▸ Try it:
Your task is to return all of the entries below exactly, leaving out each picture.

▸ Dataset content:

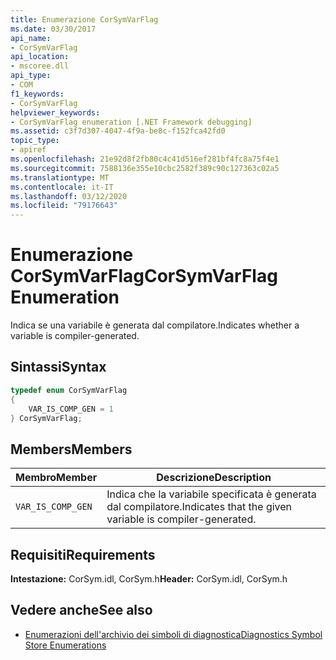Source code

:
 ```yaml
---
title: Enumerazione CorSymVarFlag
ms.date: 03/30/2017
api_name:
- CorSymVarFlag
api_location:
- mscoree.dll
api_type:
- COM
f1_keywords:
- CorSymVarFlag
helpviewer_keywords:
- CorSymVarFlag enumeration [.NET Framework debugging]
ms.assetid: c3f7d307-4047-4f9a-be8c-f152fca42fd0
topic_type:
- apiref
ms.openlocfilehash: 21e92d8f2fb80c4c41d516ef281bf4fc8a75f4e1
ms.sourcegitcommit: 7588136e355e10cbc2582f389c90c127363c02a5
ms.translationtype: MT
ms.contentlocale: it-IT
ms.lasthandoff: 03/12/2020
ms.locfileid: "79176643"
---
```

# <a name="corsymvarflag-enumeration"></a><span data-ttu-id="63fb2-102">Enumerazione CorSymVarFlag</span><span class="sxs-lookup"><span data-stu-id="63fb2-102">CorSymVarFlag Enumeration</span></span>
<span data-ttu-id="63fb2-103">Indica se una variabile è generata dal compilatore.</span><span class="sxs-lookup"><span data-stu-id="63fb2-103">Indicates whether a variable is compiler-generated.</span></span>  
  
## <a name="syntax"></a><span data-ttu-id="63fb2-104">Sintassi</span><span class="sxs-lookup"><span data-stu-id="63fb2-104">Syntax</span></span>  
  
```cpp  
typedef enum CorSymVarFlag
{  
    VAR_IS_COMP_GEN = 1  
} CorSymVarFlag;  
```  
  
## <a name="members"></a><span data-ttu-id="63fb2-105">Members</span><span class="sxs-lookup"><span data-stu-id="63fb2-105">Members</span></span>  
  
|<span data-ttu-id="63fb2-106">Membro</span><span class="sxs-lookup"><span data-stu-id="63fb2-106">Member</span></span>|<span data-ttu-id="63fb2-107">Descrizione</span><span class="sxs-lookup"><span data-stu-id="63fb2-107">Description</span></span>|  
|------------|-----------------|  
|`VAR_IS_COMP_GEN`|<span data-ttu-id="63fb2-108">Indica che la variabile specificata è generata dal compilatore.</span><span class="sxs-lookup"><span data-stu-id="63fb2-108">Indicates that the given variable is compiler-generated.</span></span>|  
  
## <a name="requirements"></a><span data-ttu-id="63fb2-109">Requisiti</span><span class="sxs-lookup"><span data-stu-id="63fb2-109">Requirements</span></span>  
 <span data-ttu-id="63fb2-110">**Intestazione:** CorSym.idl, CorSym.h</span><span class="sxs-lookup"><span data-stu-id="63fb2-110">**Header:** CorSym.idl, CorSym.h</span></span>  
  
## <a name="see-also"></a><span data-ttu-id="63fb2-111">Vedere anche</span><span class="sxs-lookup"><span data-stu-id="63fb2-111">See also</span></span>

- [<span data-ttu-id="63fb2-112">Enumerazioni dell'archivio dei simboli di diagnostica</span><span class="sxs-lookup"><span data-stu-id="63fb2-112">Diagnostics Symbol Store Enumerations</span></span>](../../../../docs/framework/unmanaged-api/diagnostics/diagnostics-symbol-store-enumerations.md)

▸ Written reply:
Source code

:
 ```yaml
---
title: Enumerazione CorSymVarFlag
ms.date: 03/30/2017
api_name:
- CorSymVarFlag
api_location:
- mscoree.dll
api_type:
- COM
f1_keywords:
- CorSymVarFlag
helpviewer_keywords:
- CorSymVarFlag enumeration [.NET Framework debugging]
ms.assetid: c3f7d307-4047-4f9a-be8c-f152fca42fd0
topic_type:
- apiref
ms.openlocfilehash: 21e92d8f2fb80c4c41d516ef281bf4fc8a75f4e1
ms.sourcegitcommit: 7588136e355e10cbc2582f389c90c127363c02a5
ms.translationtype: MT
ms.contentlocale: it-IT
ms.lasthandoff: 03/12/2020
ms.locfileid: "79176643"
---
```

# <a name="corsymvarflag-enumeration"></a><span data-ttu-id="63fb2-102">Enumerazione CorSymVarFlag</span><span class="sxs-lookup"><span data-stu-id="63fb2-102">CorSymVarFlag Enumeration</span></span>
<span data-ttu-id="63fb2-103">Indica se una variabile è generata dal compilatore.</span><span class="sxs-lookup"><span data-stu-id="63fb2-103">Indicates whether a variable is compiler-generated.</span></span>  
  
## <a name="syntax"></a><span data-ttu-id="63fb2-104">Sintassi</span><span class="sxs-lookup"><span data-stu-id="63fb2-104">Syntax</span></span>  
  
```cpp  
typedef enum CorSymVarFlag
{  
    VAR_IS_COMP_GEN = 1  
} CorSymVarFlag;  
```  
  
## <a name="members"></a><span data-ttu-id="63fb2-105">Members</span><span class="sxs-lookup"><span data-stu-id="63fb2-105">Members</span></span>  
  
|<span data-ttu-id="63fb2-106">Membro</span><span class="sxs-lookup"><span data-stu-id="63fb2-106">Member</span></span>|<span data-ttu-id="63fb2-107">Descrizione</span><span class="sxs-lookup"><span data-stu-id="63fb2-107">Description</span></span>|  
|------------|-----------------|  
|`VAR_IS_COMP_GEN`|<span data-ttu-id="63fb2-108">Indica che la variabile specificata è generata dal compilatore.</span><span class="sxs-lookup"><span data-stu-id="63fb2-108">Indicates that the given variable is compiler-generated.</span></span>|  
  
## <a name="requirements"></a><span data-ttu-id="63fb2-109">Requisiti</span><span class="sxs-lookup"><span data-stu-id="63fb2-109">Requirements</span></span>  
 <span data-ttu-id="63fb2-110">**Intestazione:** CorSym.idl, CorSym.h</span><span class="sxs-lookup"><span data-stu-id="63fb2-110">**Header:** CorSym.idl, CorSym.h</span></span>  
  
## <a name="see-also"></a><span data-ttu-id="63fb2-111">Vedere anche</span><span class="sxs-lookup"><span data-stu-id="63fb2-111">See also</span></span>

- [<span data-ttu-id="63fb2-112">Enumerazioni dell'archivio dei simboli di diagnostica</span><span class="sxs-lookup"><span data-stu-id="63fb2-112">Diagnostics Symbol Store Enumerations</span></span>](../../../../docs/framework/unmanaged-api/diagnostics/diagnostics-symbol-store-enumerations.md)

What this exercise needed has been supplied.